Voici une tribune initiée par Tristane Banon au nom du Collectif pour l’enfance et signée par 164 personnalités. Elle est initialement publiée par le Parisien.

« L’appel des 164 personnalités pour défendre les enfants

Le 21 janvier 2021, le Sénat a adopté le projet de proposition de loi Billon qui vise à fixer le seuil du non-consentement sexuel de l’enfant à l’âge de 13 ans. Autrement dit, le Sénat a décidé que l’acte de pénétration sexuelle de quelque nature qu’elle soit entre un mineur de moins de 13 ans et un adulte serait de facto considéré comme un crime, sans possibilité pour l’adulte de se défendre d’un consentement apparent, sous-entendu ou revendiqué par l’enfant.

C’est bien, mais c’est insuffisant. C’est bien, mais c’est dangereux.

Après avoir lu « la Familia Grande », où Camille Kouchner raconte comment son frère jumeau de 14 ans a subi l’inceste de son beau-père, le célèbre constitutionnaliste Olivier Duhamel ; après avoir lu « le Consentement », de Vanessa Springora, où la jeune femme raconte comment elle est tombée à 14 ans (encore) sous l’emprise de l’écrivain pédophile Gabriel Matzneff ; après avoir lu Christine Angot, après avoir lu Catherine Allégret, après avoir lu les dizaines de milliers de témoignages d’anonymes qui ont trouvé à s’exprimer sous le désormais célèbre hashtag #MeTooInceste…

Après que les victimes ont trouvé la force et le courage d’ouvrir grands les yeux de la société, vous qui faites les lois ne pouvez pas rester les seuls à les garder partiellement clos.

Evidemment que l’instauration d’un seuil de non-consentement fixé à 13 ans est un progrès, mais il est petit et incomplet.

Votre progrès laisse la possibilité, pour un pédocriminel qui violerait un enfant de 13 à 15 ans, de prétendre que l’enfant était consentant.
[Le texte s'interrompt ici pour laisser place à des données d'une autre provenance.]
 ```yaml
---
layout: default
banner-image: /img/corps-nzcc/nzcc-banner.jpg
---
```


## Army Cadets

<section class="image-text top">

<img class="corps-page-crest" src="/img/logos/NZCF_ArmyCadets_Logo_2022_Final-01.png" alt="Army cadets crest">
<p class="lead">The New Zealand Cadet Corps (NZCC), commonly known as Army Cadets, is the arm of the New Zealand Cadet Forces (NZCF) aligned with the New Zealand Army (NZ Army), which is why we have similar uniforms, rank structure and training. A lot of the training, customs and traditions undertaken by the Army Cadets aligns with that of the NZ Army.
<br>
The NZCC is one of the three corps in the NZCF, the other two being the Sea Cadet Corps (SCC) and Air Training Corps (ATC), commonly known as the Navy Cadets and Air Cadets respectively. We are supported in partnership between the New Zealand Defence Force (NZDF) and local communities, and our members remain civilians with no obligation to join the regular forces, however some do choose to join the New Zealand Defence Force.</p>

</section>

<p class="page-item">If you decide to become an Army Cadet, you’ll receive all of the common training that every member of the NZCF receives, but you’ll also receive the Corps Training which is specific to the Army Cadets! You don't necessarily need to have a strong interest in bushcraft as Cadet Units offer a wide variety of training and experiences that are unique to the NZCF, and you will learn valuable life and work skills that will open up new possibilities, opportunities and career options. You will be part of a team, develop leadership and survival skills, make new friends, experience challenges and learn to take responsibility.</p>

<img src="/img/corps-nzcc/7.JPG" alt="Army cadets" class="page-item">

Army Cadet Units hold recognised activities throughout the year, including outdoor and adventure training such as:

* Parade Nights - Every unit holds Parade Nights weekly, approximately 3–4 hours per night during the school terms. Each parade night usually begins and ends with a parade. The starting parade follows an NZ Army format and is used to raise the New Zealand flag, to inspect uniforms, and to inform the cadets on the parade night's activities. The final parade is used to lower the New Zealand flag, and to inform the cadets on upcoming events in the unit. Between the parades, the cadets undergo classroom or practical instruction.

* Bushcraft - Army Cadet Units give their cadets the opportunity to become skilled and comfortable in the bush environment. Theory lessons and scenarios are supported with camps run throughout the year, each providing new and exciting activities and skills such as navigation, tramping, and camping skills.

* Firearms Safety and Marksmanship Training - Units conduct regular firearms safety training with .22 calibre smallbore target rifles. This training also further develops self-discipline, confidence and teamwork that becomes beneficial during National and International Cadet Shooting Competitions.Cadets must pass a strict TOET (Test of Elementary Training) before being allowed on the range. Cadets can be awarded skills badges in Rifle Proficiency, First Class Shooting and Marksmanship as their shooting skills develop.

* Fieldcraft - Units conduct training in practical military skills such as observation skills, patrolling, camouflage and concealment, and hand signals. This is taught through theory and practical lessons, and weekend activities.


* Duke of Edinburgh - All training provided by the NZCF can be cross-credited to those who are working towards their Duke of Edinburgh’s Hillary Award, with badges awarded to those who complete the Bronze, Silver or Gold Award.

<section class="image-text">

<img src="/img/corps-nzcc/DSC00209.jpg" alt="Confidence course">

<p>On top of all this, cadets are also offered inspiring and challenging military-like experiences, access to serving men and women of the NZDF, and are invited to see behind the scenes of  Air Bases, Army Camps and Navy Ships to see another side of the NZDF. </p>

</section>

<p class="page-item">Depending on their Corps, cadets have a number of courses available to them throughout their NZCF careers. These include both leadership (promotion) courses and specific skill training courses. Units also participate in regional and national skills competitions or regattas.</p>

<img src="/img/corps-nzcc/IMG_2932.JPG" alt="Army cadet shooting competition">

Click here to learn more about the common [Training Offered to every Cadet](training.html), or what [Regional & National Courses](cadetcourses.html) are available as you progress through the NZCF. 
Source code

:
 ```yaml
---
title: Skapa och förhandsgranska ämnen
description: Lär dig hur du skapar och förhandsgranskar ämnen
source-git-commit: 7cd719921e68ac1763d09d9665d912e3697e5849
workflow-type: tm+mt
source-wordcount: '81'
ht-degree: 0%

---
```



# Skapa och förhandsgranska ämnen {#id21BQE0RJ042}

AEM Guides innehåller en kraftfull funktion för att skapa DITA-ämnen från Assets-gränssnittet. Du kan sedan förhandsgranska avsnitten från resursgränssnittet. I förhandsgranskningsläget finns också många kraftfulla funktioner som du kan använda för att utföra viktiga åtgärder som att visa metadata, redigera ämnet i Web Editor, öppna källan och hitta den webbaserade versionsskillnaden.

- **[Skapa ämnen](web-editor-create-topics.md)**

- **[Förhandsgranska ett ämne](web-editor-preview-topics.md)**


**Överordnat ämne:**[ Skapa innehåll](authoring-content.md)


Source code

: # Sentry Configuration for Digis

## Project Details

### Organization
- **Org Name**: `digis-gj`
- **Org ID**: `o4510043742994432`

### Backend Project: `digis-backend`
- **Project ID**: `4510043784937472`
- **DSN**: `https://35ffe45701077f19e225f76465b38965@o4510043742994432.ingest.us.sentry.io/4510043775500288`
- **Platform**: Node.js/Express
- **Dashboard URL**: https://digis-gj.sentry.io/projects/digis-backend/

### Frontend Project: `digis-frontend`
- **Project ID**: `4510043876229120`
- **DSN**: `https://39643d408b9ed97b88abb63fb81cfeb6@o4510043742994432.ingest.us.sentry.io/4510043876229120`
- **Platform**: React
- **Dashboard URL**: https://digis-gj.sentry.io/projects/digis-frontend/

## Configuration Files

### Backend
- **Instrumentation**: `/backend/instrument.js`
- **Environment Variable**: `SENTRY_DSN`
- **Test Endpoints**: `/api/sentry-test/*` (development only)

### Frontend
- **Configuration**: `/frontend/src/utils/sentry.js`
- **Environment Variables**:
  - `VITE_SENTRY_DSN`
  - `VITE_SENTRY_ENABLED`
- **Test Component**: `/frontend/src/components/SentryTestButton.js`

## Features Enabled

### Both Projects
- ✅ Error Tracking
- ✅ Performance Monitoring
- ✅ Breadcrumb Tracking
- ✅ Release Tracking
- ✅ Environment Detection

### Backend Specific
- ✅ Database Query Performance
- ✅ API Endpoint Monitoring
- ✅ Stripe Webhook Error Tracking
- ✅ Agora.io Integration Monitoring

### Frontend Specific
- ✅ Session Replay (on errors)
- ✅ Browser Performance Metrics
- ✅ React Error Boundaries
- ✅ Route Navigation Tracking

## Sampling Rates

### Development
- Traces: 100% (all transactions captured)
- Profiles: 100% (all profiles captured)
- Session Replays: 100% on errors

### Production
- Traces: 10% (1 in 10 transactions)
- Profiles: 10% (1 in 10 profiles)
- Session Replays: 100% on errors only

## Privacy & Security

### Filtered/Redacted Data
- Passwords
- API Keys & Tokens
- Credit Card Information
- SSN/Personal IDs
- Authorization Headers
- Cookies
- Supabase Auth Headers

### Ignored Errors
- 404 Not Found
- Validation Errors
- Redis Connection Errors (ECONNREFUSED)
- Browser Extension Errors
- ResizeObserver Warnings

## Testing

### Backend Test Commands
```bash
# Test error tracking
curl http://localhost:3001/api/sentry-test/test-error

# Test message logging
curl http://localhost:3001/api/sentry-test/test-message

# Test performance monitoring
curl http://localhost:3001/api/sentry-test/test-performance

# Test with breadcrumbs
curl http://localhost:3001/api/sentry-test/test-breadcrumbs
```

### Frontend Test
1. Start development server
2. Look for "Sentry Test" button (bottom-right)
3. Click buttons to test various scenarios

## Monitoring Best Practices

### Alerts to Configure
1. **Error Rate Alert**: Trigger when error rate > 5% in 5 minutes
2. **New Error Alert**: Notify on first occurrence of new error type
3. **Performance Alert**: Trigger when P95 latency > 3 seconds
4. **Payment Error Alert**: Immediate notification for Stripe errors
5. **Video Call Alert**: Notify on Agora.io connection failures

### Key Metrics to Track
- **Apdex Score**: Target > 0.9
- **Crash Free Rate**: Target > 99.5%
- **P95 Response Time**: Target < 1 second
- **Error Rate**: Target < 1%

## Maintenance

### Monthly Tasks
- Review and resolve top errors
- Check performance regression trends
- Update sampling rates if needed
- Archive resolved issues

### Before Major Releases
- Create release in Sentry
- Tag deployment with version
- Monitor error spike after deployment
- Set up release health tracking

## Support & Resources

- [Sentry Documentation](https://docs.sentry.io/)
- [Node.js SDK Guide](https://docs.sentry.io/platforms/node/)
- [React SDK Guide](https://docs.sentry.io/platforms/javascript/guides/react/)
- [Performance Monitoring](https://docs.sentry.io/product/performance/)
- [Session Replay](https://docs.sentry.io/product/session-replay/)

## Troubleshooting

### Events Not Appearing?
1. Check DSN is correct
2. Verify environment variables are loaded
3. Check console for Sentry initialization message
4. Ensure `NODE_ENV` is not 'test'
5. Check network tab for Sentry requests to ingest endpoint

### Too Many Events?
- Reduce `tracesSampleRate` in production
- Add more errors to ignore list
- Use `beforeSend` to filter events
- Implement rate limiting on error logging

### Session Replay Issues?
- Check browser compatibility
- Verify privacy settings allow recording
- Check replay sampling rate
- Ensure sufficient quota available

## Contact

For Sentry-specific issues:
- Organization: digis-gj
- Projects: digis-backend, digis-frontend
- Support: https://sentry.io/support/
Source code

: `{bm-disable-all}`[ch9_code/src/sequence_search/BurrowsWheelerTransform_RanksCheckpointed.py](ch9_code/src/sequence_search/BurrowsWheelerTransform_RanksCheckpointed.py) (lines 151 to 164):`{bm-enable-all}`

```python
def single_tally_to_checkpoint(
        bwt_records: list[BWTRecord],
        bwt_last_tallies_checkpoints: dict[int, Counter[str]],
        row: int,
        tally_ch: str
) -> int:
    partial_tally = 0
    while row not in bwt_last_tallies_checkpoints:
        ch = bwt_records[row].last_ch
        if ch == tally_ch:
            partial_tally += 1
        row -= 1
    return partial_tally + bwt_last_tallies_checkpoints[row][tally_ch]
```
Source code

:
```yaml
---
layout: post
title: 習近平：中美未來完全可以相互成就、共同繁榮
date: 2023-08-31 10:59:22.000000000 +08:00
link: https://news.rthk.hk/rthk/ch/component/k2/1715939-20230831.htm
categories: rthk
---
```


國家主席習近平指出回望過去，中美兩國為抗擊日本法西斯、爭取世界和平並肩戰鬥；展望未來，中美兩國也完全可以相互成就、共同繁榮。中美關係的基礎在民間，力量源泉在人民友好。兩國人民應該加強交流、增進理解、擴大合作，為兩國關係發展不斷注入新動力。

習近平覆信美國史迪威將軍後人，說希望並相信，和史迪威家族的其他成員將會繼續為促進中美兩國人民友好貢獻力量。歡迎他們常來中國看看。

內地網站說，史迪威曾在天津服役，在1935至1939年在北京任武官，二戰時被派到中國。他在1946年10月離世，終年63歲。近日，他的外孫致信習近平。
Avec la possibilité du consentement, c’est la requalification de l’acte et l’allègement de la peine qui s’ensuivent.

Votre progrès est sans sens car il n’aligne pas le seuil de non-consentement sur l’interdit à 15 ans posé par la loi Schiappa.

Votre progrès crée une zone trouble pour les crimes sur mineurs de 13 à 15 ans, et cette zone trouble, si vous pouvez vous en contenter, nous ne pouvons l’admettre.

Votre progrès est absurde, car il ne considère pas les victimes d’inceste comme des enfants de leurs parents, des frères ou des sœurs sous emprise, et ceux bien au-delà de votre seuil de 13 ans qui les rendrait apte à consentir. Qui peut dire qu’il n’est pas resté l’enfant de son ascendant légal jusqu’à 18 ans, au moins ? Il n’y a qu’en alignant le seuil du non-consentement sur l’interdit à 15 ans posé par la loi Schiappa que votre progrès sera véritable. Il n’y a qu’en reconnaissant l’impossibilité de consentir à l’inceste avant 18 ans que votre progrès sera remarquable.

Mesdames et messieurs qui faites les lois, nos espoirs étaient grands, votre progrès est tout petit.

Vous brandissez en bouclier le couple que formerait cet adulte de 18 ans avec un enfant de 14 ans et demi, nous voulons vous rappeler ici que les lois doivent être faites pour protéger le plus grand nombre et non pour des situations marginales fantasmagoriques.

Vous criez qu’existent des blocages juridiques qui rendraient inconstitutionnel un seuil de 15 ans, nous voulons vous dire que c’est votre métier de débloquer les choses.

Mesdames et messieurs qui faites les lois, monsieur le président Emmanuel Macron, monsieur le secrétaire d’Etat Adrien Taquet,

Nous anciens enfants, nous parents, nous frères, nous sœurs, nous famille, nous amis, nous Français, nous associations, nous soignants, nous juristes, nous votants, nous… citoyens !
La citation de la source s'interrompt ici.